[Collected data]
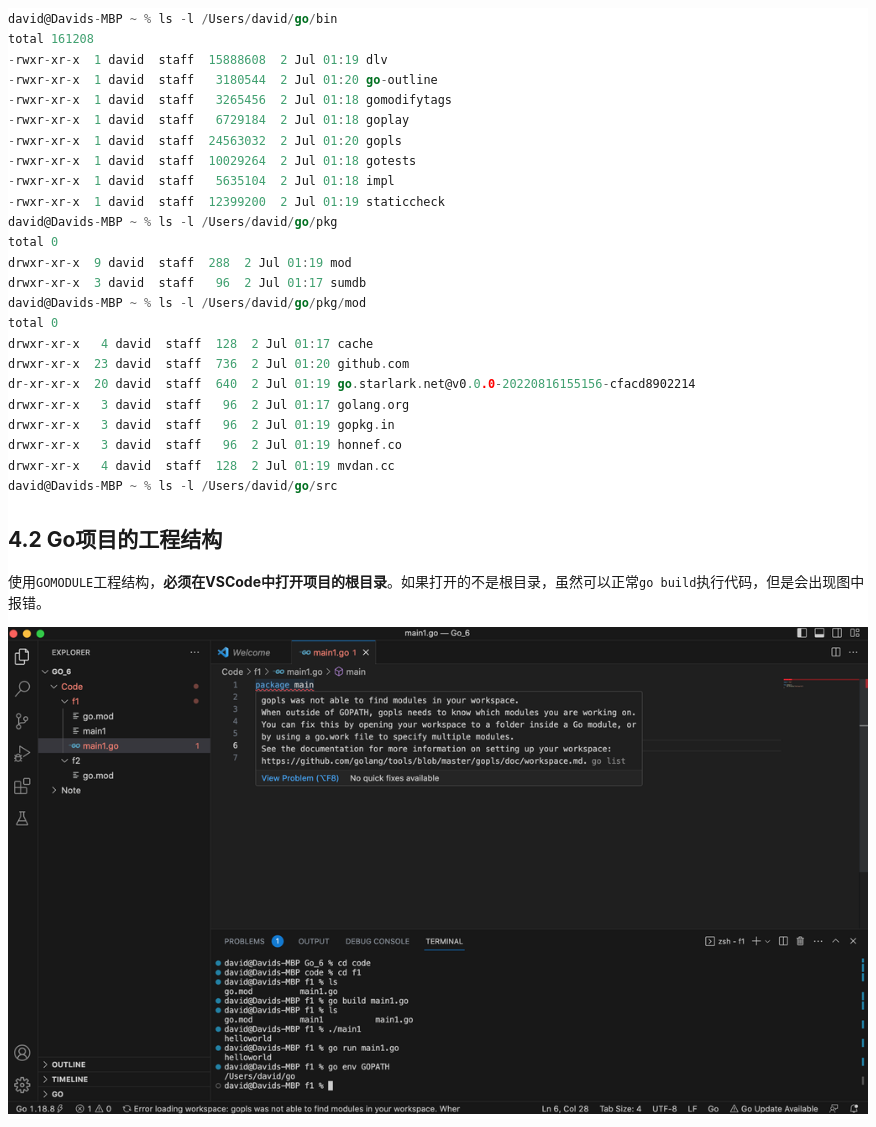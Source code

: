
 ```go
david@Davids-MBP ~ % ls -l /Users/david/go/bin
total 161208
-rwxr-xr-x  1 david  staff  15888608  2 Jul 01:19 dlv
-rwxr-xr-x  1 david  staff   3180544  2 Jul 01:20 go-outline
-rwxr-xr-x  1 david  staff   3265456  2 Jul 01:18 gomodifytags
-rwxr-xr-x  1 david  staff   6729184  2 Jul 01:18 goplay
-rwxr-xr-x  1 david  staff  24563032  2 Jul 01:20 gopls
-rwxr-xr-x  1 david  staff  10029264  2 Jul 01:18 gotests
-rwxr-xr-x  1 david  staff   5635104  2 Jul 01:18 impl
-rwxr-xr-x  1 david  staff  12399200  2 Jul 01:19 staticcheck
david@Davids-MBP ~ % ls -l /Users/david/go/pkg
total 0
drwxr-xr-x  9 david  staff  288  2 Jul 01:19 mod
drwxr-xr-x  3 david  staff   96  2 Jul 01:17 sumdb
david@Davids-MBP ~ % ls -l /Users/david/go/pkg/mod 
total 0
drwxr-xr-x   4 david  staff  128  2 Jul 01:17 cache
drwxr-xr-x  23 david  staff  736  2 Jul 01:20 github.com
dr-xr-xr-x  20 david  staff  640  2 Jul 01:19 go.starlark.net@v0.0.0-20220816155156-cfacd8902214
drwxr-xr-x   3 david  staff   96  2 Jul 01:17 golang.org
drwxr-xr-x   3 david  staff   96  2 Jul 01:19 gopkg.in
drwxr-xr-x   3 david  staff   96  2 Jul 01:19 honnef.co
drwxr-xr-x   4 david  staff  128  2 Jul 01:19 mvdan.cc
david@Davids-MBP ~ % ls -l /Users/david/go/src    
```

## 4.2 Go项目的工程结构

使用`GOMODULE`工程结构，**必须在VSCode中打开项目的根目录**。如果打开的不是根目录，虽然可以正常`go build`执行代码，但是会出现图中报错。

![image-20230702012418882](Go开发环境搭建和基础命令.assets/image-20230702012418882.png)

## [WHAT THIS TASK INVOLVES]
Set down the records precisely as they appear. Any picture stays out.

## [FINISHED TASK]
Source code

:
 ```go
david@Davids-MBP ~ % ls -l /Users/david/go/bin
total 161208
-rwxr-xr-x  1 david  staff  15888608  2 Jul 01:19 dlv
-rwxr-xr-x  1 david  staff   3180544  2 Jul 01:20 go-outline
-rwxr-xr-x  1 david  staff   3265456  2 Jul 01:18 gomodifytags
-rwxr-xr-x  1 david  staff   6729184  2 Jul 01:18 goplay
-rwxr-xr-x  1 david  staff  24563032  2 Jul 01:20 gopls
-rwxr-xr-x  1 david  staff  10029264  2 Jul 01:18 gotests
-rwxr-xr-x  1 david  staff   5635104  2 Jul 01:18 impl
-rwxr-xr-x  1 david  staff  12399200  2 Jul 01:19 staticcheck
david@Davids-MBP ~ % ls -l /Users/david/go/pkg
total 0
drwxr-xr-x  9 david  staff  288  2 Jul 01:19 mod
drwxr-xr-x  3 david  staff   96  2 Jul 01:17 sumdb
david@Davids-MBP ~ % ls -l /Users/david/go/pkg/mod 
total 0
drwxr-xr-x   4 david  staff  128  2 Jul 01:17 cache
drwxr-xr-x  23 david  staff  736  2 Jul 01:20 github.com
dr-xr-xr-x  20 david  staff  640  2 Jul 01:19 go.starlark.net@v0.0.0-20220816155156-cfacd8902214
drwxr-xr-x   3 david  staff   96  2 Jul 01:17 golang.org
drwxr-xr-x   3 david  staff   96  2 Jul 01:19 gopkg.in
drwxr-xr-x   3 david  staff   96  2 Jul 01:19 honnef.co
drwxr-xr-x   4 david  staff  128  2 Jul 01:19 mvdan.cc
david@Davids-MBP ~ % ls -l /Users/david/go/src    
```

## 4.2 Go项目的工程结构

使用`GOMODULE`工程结构，**必须在VSCode中打开项目的根目录**。如果打开的不是根目录，虽然可以正常`go build`执行代码，但是会出现图中报错。

![image-20230702012418882](Go开发环境搭建和基础命令.assets/image-20230702012418882.png)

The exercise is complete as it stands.